Can you transcribe the data exactly? Leave the pictures out.

[Rendered images with source text]
"""

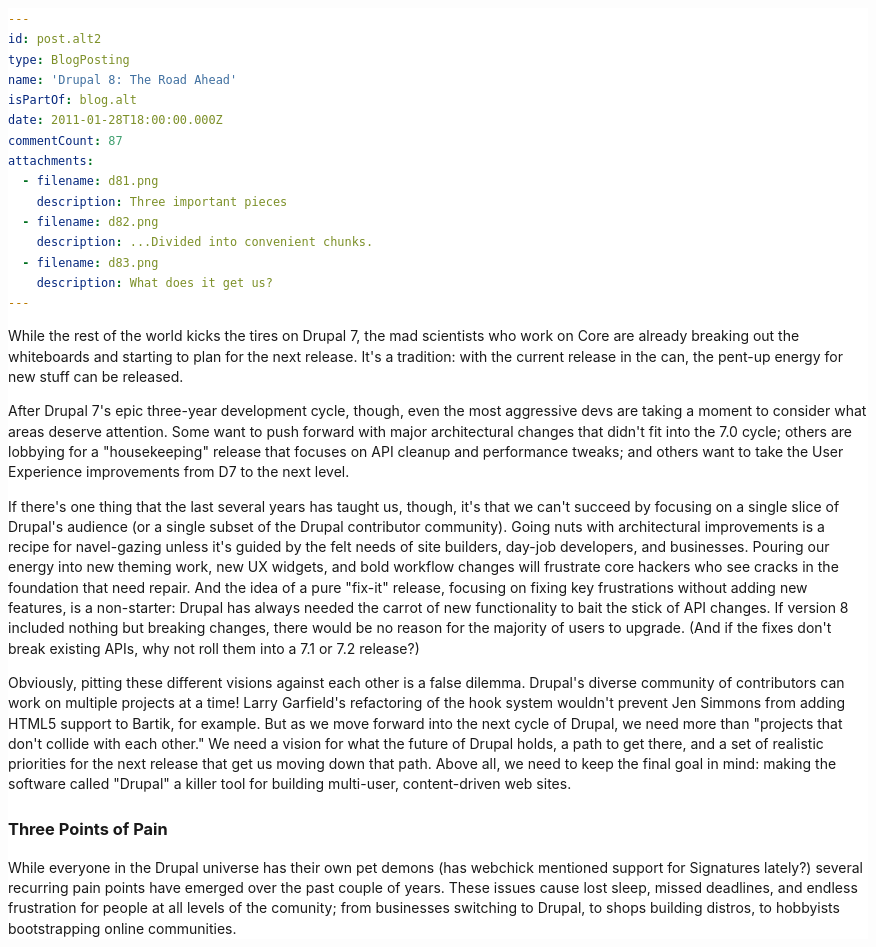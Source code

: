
 ```yaml
---
id: post.alt2
type: BlogPosting
name: 'Drupal 8: The Road Ahead'
isPartOf: blog.alt
date: 2011-01-28T18:00:00.000Z
commentCount: 87
attachments:
  - filename: d81.png
    description: Three important pieces
  - filename: d82.png
    description: ...Divided into convenient chunks.
  - filename: d83.png
    description: What does it get us?
---
```

While the rest of the world kicks the tires on Drupal 7, the mad scientists who work on Core are already breaking out the whiteboards and starting to plan for the next release. It's a tradition: with the current release in the can, the pent-up energy for new stuff can be released.

After Drupal 7's epic three-year development cycle, though, even the most aggressive devs are taking a moment to consider what areas deserve attention. Some want to push forward with major architectural changes that didn't fit into the 7.0 cycle; others are lobbying for a "housekeeping" release that focuses on API cleanup and performance tweaks; and others want to take the User Experience improvements from D7 to the next level.

If there's one thing that the last several years has taught us, though, it's that we can't succeed by focusing on a single slice of Drupal's audience (or a single subset of the Drupal contributor community). Going nuts with architectural improvements is a recipe for navel-gazing unless it's guided by the felt needs of site builders, day-job developers, and businesses. Pouring our energy into new theming work, new UX widgets, and bold workflow changes will frustrate core hackers who see cracks in the foundation that need repair. And the idea of a pure "fix-it" release, focusing on fixing key frustrations without adding new features, is a non-starter: Drupal has always needed the carrot of new functionality to bait the stick of API changes. If version 8 included nothing but breaking changes, there would be no reason for the majority of users to upgrade. (And if the fixes don't break existing APIs, why not roll them into a 7.1 or 7.2 release?)

Obviously, pitting these different visions against each other is a false dilemma. Drupal's diverse community of contributors can work on multiple projects at a time! Larry Garfield's refactoring of the hook system wouldn't prevent Jen Simmons from adding HTML5 support to Bartik, for example. But as we move forward into the next cycle of Drupal, we need more than "projects that don't collide with each other." We need a vision for what the future of Drupal holds, a path to get there, and a set of realistic priorities for the next release that get us moving down that path. Above all, we need to keep the final goal in mind: making the software called "Drupal" a killer tool for building multi-user, content-driven web sites.

### Three Points of Pain

While everyone in the Drupal universe has their own pet demons (has webchick mentioned support for Signatures lately?) several recurring pain points have emerged over the past couple of years. These issues cause lost sleep, missed deadlines, and endless frustration for people at all levels of the comunity; from businesses switching to Drupal, to shops building distros, to hobbyists bootstrapping online communities.
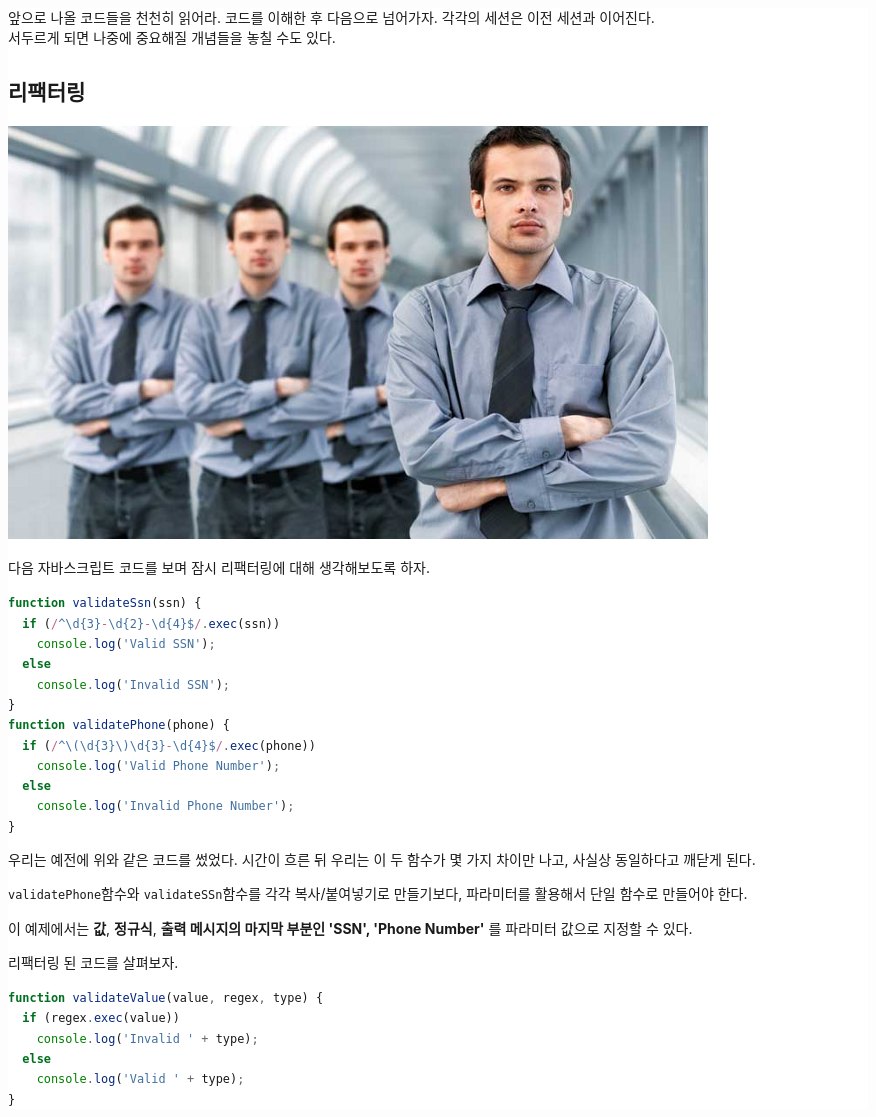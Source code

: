 앞으로 나올 코드들을 천천히 읽어라. 코드를 이해한 후 다음으로 넘어가자. 각각의 세션은 이전 세션과 이어진다.  
서두르게 되면 나중에 중요해질 개념들을 놓칠 수도 있다.

## 리팩터링

![functional_programming_2_3](./images/functional_programming/functional_programming_2_3.png)

다음 자바스크립트 코드를 보며 잠시 리팩터링에 대해 생각해보도록 하자.

```js
function validateSsn(ssn) {
  if (/^\d{3}-\d{2}-\d{4}$/.exec(ssn)) 
    console.log('Valid SSN'); 
  else 
    console.log('Invalid SSN');
}
function validatePhone(phone) {
  if (/^\(\d{3}\)\d{3}-\d{4}$/.exec(phone)) 
    console.log('Valid Phone Number'); 
  else 
    console.log('Invalid Phone Number');
}
```

우리는 예전에 위와 같은 코드를 썼었다. 시간이 흐른 뒤 우리는 이 두 함수가 몇 가지 차이만 나고, 사실상 동일하다고 깨닫게 된다.

`validatePhone`함수와 `validateSSn`함수를 각각 복사/붙여넣기로 만들기보다, 파라미터를 활용해서 단일 함수로 만들어야 한다.

이 예제에서는 **값**, **정규식**, **출력 메시지의 마지막 부분인 'SSN', 'Phone Number'** 를 파라미터 값으로 지정할 수 있다.

리팩터링 된 코드를 살펴보자.

```js
function validateValue(value, regex, type) {
  if (regex.exec(value)) 
    console.log('Invalid ' + type); 
  else 
    console.log('Valid ' + type);
}
```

"""

▸ EXERCISE RESPONSE:
Source code

:
 ```yaml
---
id: post.alt2
type: BlogPosting
name: 'Drupal 8: The Road Ahead'
isPartOf: blog.alt
date: 2011-01-28T18:00:00.000Z
commentCount: 87
attachments:
  - filename: d81.png
    description: Three important pieces
  - filename: d82.png
    description: ...Divided into convenient chunks.
  - filename: d83.png
    description: What does it get us?
---
```

While the rest of the world kicks the tires on Drupal 7, the mad scientists who work on Core are already breaking out the whiteboards and starting to plan for the next release. It's a tradition: with the current release in the can, the pent-up energy for new stuff can be released.

After Drupal 7's epic three-year development cycle, though, even the most aggressive devs are taking a moment to consider what areas deserve attention. Some want to push forward with major architectural changes that didn't fit into the 7.0 cycle; others are lobbying for a "housekeeping" release that focuses on API cleanup and performance tweaks; and others want to take the User Experience improvements from D7 to the next level.

If there's one thing that the last several years has taught us, though, it's that we can't succeed by focusing on a single slice of Drupal's audience (or a single subset of the Drupal contributor community). Going nuts with architectural improvements is a recipe for navel-gazing unless it's guided by the felt needs of site builders, day-job developers, and businesses. Pouring our energy into new theming work, new UX widgets, and bold workflow changes will frustrate core hackers who see cracks in the foundation that need repair. And the idea of a pure "fix-it" release, focusing on fixing key frustrations without adding new features, is a non-starter: Drupal has always needed the carrot of new functionality to bait the stick of API changes. If version 8 included nothing but breaking changes, there would be no reason for the majority of users to upgrade. (And if the fixes don't break existing APIs, why not roll them into a 7.1 or 7.2 release?)

Obviously, pitting these different visions against each other is a false dilemma. Drupal's diverse community of contributors can work on multiple projects at a time! Larry Garfield's refactoring of the hook system wouldn't prevent Jen Simmons from adding HTML5 support to Bartik, for example. But as we move forward into the next cycle of Drupal, we need more than "projects that don't collide with each other." We need a vision for what the future of Drupal holds, a path to get there, and a set of realistic priorities for the next release that get us moving down that path. Above all, we need to keep the final goal in mind: making the software called "Drupal" a killer tool for building multi-user, content-driven web sites.

### Three Points of Pain

While everyone in the Drupal universe has their own pet demons (has webchick mentioned support for Signatures lately?) several recurring pain points have emerged over the past couple of years. These issues cause lost sleep, missed deadlines, and endless frustration for people at all levels of the comunity; from businesses switching to Drupal, to shops building distros, to hobbyists bootstrapping online communities.
Source code

: 앞으로 나올 코드들을 천천히 읽어라. 코드를 이해한 후 다음으로 넘어가자. 각각의 세션은 이전 세션과 이어진다.  
서두르게 되면 나중에 중요해질 개념들을 놓칠 수도 있다.

## 리팩터링

![functional_programming_2_3](./images/functional_programming/functional_programming_2_3.png)

다음 자바스크립트 코드를 보며 잠시 리팩터링에 대해 생각해보도록 하자.

```js
function validateSsn(ssn) {
  if (/^\d{3}-\d{2}-\d{4}$/.exec(ssn)) 
    console.log('Valid SSN'); 
  else 
    console.log('Invalid SSN');
}
function validatePhone(phone) {
  if (/^\(\d{3}\)\d{3}-\d{4}$/.exec(phone)) 
    console.log('Valid Phone Number'); 
  else 
    console.log('Invalid Phone Number');
}
```

우리는 예전에 위와 같은 코드를 썼었다. 시간이 흐른 뒤 우리는 이 두 함수가 몇 가지 차이만 나고, 사실상 동일하다고 깨닫게 된다.

`validatePhone`함수와 `validateSSn`함수를 각각 복사/붙여넣기로 만들기보다, 파라미터를 활용해서 단일 함수로 만들어야 한다.

이 예제에서는 **값**, **정규식**, **출력 메시지의 마지막 부분인 'SSN', 'Phone Number'** 를 파라미터 값으로 지정할 수 있다.

리팩터링 된 코드를 살펴보자.

```js
function validateValue(value, regex, type) {
  if (regex.exec(value)) 
    console.log('Invalid ' + type); 
  else 
    console.log('Valid ' + type);
}
```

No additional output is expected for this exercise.